— Task —
From the line containing "- Start new game or join using add code" down to the line containing "- **JavaScript** - Provides" in the records below, reproduce every line exactly, ends included, and omit all others.

— Supplied information —
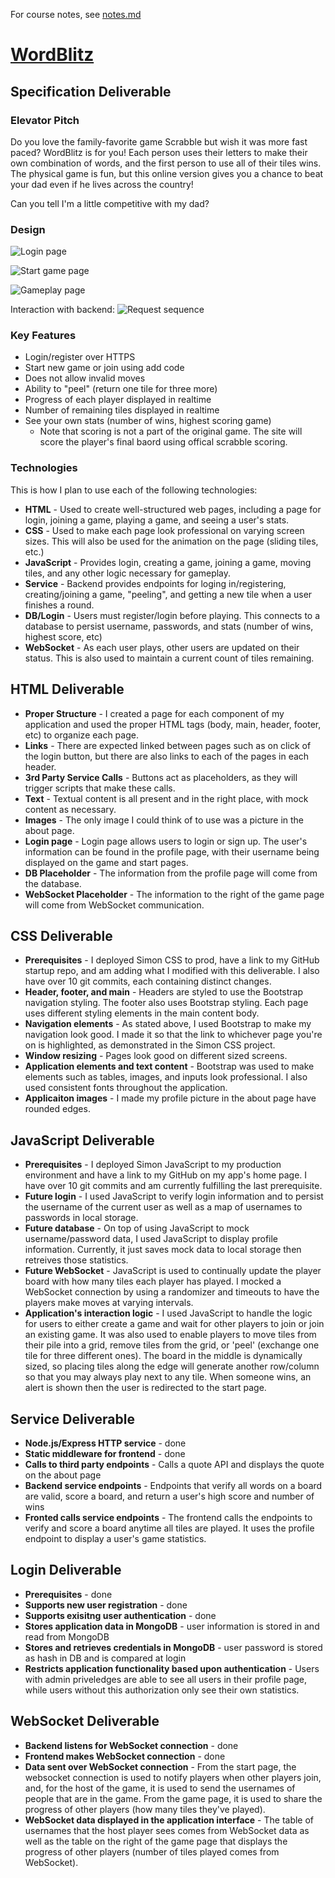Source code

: For course notes, see [notes.md](notes.md)

# [WordBlitz](https://startup.wordblitz.click)

## Specification Deliverable

### Elevator Pitch
Do you love the family-favorite game Scrabble but wish it was more fast paced? WordBlitz is for you! Each person uses their letters to make their own combination of words, and the first person to use all of their tiles wins. The physical game is fun, but this online version gives you a chance to beat your dad even if he lives across the country! 

Can you tell I'm a little competitive with my dad?

### Design 
![Login page](photos/IMG_0066.JPG)

![Start game page](photos/IMG_0067.JPG)

![Gameplay page](photos/IMG_0068.JPG)

Interaction with backend:
![Request sequence](photos/IMG_0069.JPG)


### Key Features
- Login/register over HTTPS
- Start new game or join using add code
- Does not allow invalid moves
- Ability to "peel" (return one tile for three more)
- Progress of each player displayed in realtime
- Number of remaining tiles displayed in realtime
- See your own stats (number of wins, highest scoring game)
    - Note that scoring is not a part of the original game. The site will score the player's final baord using offical scrabble scoring. 

### Technologies
This is how I plan to use each of the following technologies:
- **HTML** - Used to create well-structured web pages, including a page for login, joining a game, playing a game, and seeing a user's stats. 
- **CSS** - Used to make each page look professional on varying screen sizes. This will also be used for the animation on the page (sliding tiles, etc.)
- **JavaScript** - Provides login, creating a game, joining a game, moving tiles, and any other logic necessary for gameplay. 
- **Service** - Backend provides endpoints for loging in/registering, creating/joining a game, "peeling", and getting a new tile when a user finishes a round. 
- **DB/Login** - Users must register/login before playing. This connects to a database to persist username, passwords, and stats (number of wins, highest score, etc)
- **WebSocket** - As each user plays, other users are updated on their status. This is also used to maintain a current count of tiles remaining. 

## HTML Deliverable
- **Proper Structure** - I created a page for each component of my application and used the proper HTML tags (body, main, header, footer, etc) to organize each page. 
- **Links** - There are expected linked between pages such as on click of the login button, but there are also links to each of the pages in each header. 
- **3rd Party Service Calls** - Buttons act as placeholders, as they will trigger scripts that make these calls. 
- **Text** - Textual content is all present and in the right place, with mock content as necessary.
- **Images** - The only image I could think of to use was a picture in the about page. 
- **Login page** - Login page allows users to login or sign up. The user's information can be found in the profile page, with their username being displayed on the game and start pages. 
- **DB Placeholder** - The information from the profile page will come from the database.
- **WebSocket Placeholder** - The information to the right of the game page will come from WebSocket communication. 

## CSS Deliverable
- **Prerequisites** - I deployed Simon CSS to prod, have a link to my GitHub startup repo, and am adding what I modified with this deliverable. I also have over 10 git commits, each containing distinct changes. 
- **Header, footer, and main** - Headers are styled to use the Bootstrap navigation styling. The footer also uses Bootstrap styling. Each page uses different styling elements in the main content body.
- **Navigation elements** - As stated above, I used Bootstrap to make my navigation look good. I made it so that the link to whichever page you're on is highlighted, as demonstrated in the Simon CSS project. 
- **Window resizing** - Pages look good on different sized screens. 
- **Application elements and text content** - Bootstrap was used to make elements such as tables, images, and inputs look professional. I also used consistent fonts throughout the application. 
- **Applicaiton images** - I made my profile picture in the about page have rounded edges. 

## JavaScript Deliverable
- **Prerequisites** - I deployed Simon JavaScript to my production environment and have a link to my GitHub on my app's home page. I have over 10 git commits and am currently fulfilling the last prerequisite. 
- **Future login** - I used JavaScript to verify login information and to persist the username of the current user as well as a map of usernames to passwords in local storage. 
- **Future database** - On top of using JavaScript to mock username/password data, I used JavaScript to display profile information. Currently, it just saves mock data to local storage then retreives those statistics. 
- **Future WebSocket** - JavaScript is used to continually update the player board with how many tiles each player has played. I mocked a WebSocket connection by using a randomizer and timeouts to have the players make moves at varying intervals. 
- **Application's interaction logic** - I used JavaScript to handle the logic for users to either create a game and wait for other players to join or join an existing game. It was also used to enable players to move tiles from their pile into a grid, remove tiles from the grid, or 'peel' (exchange one tile for three different ones). The board in the middle is dynamically sized, so placing tiles along the edge will generate another row/column so that you may always play next to any tile. When someone wins, an alert is shown then the user is redirected to the start page. 

## Service Deliverable
- **Node.js/Express HTTP service** - done
- **Static middleware for frontend** - done
- **Calls to third party endpoints** - Calls a quote API and displays the quote on the about page
- **Backend service endpoints** - Endpoints that verify all words on a board are valid, score a board, and return a user's high score and number of wins
- **Fronted calls service endpoints** - The frontend calls the endpoints to verify and score a board anytime all tiles are played. It uses the profile endpoint to display a user's game statistics. 

## Login Deliverable
- **Prerequisites** - done
- **Supports new user registration** - done
- **Supports exisitng user authentication** - done
- **Stores application data in MongoDB** - user information is stored in and read from MongoDB
- **Stores and retrieves credentials in MongoDB** - user password is stored as hash in DB and is compared at login
- **Restricts application functionality based upon authentication** - Users with admin priveledges are able to see all users in their profile page, while users without this authorization only see their own statistics. 

## WebSocket Deliverable
- **Backend listens for WebSocket connection** - done
- **Frontend makes WebSocket connection** - done 
- **Data sent over WebSocket connection** - From the start page, the websocket connection is used to notify players when other players join, and, for the host of the game, it is used to send the usernames of people that are in the game. From the game page, it is used to share the progress of other players (how many tiles they've played). 
- **WebSocket data displayed in the application interface** - The table of usernames that the host player sees comes from WebSocket data as well as the table on the right of the game page that displays the progress of other players (number of tiles played comes from WebSocket).
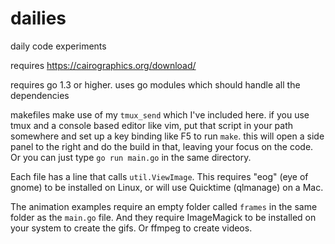 # dailies
daily code experiments

requires https://cairographics.org/download/

requires go 1.3 or higher. uses go modules which should handle all the dependencies

makefiles make use of my `tmux_send` which I've included here. if you use tmux and a console based editor like vim, put that script in your path somewhere and set up a key binding like F5 to run `make`. this will open a side panel to the right and do the build in that, leaving your focus on the code. Or you can just type `go run main.go` in the same directory.

Each file has a line that calls `util.ViewImage`. This requires "eog" (eye of gnome) to be installed on Linux, or will use Quicktime (qlmanage) on a Mac.

The animation examples require an empty folder called `frames` in the same folder as the `main.go` file. And they require ImageMagick to be installed on your system to create the gifs. Or ffmpeg to create videos.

— Output —
- Start new game or join using add code
- Does not allow invalid moves
- Ability to "peel" (return one tile for three more)
- Progress of each player displayed in realtime
- Number of remaining tiles displayed in realtime
- See your own stats (number of wins, highest scoring game)
    - Note that scoring is not a part of the original game. The site will score the player's final baord using offical scrabble scoring. 

### Technologies
This is how I plan to use each of the following technologies:
- **HTML** - Used to create well-structured web pages, including a page for login, joining a game, playing a game, and seeing a user's stats. 
- **CSS** - Used to make each page look professional on varying screen sizes. This will also be used for the animation on the page (sliding tiles, etc.)
- **JavaScript** - Provides login, creating a game, joining a game, moving tiles, and any other logic necessary for gameplay. 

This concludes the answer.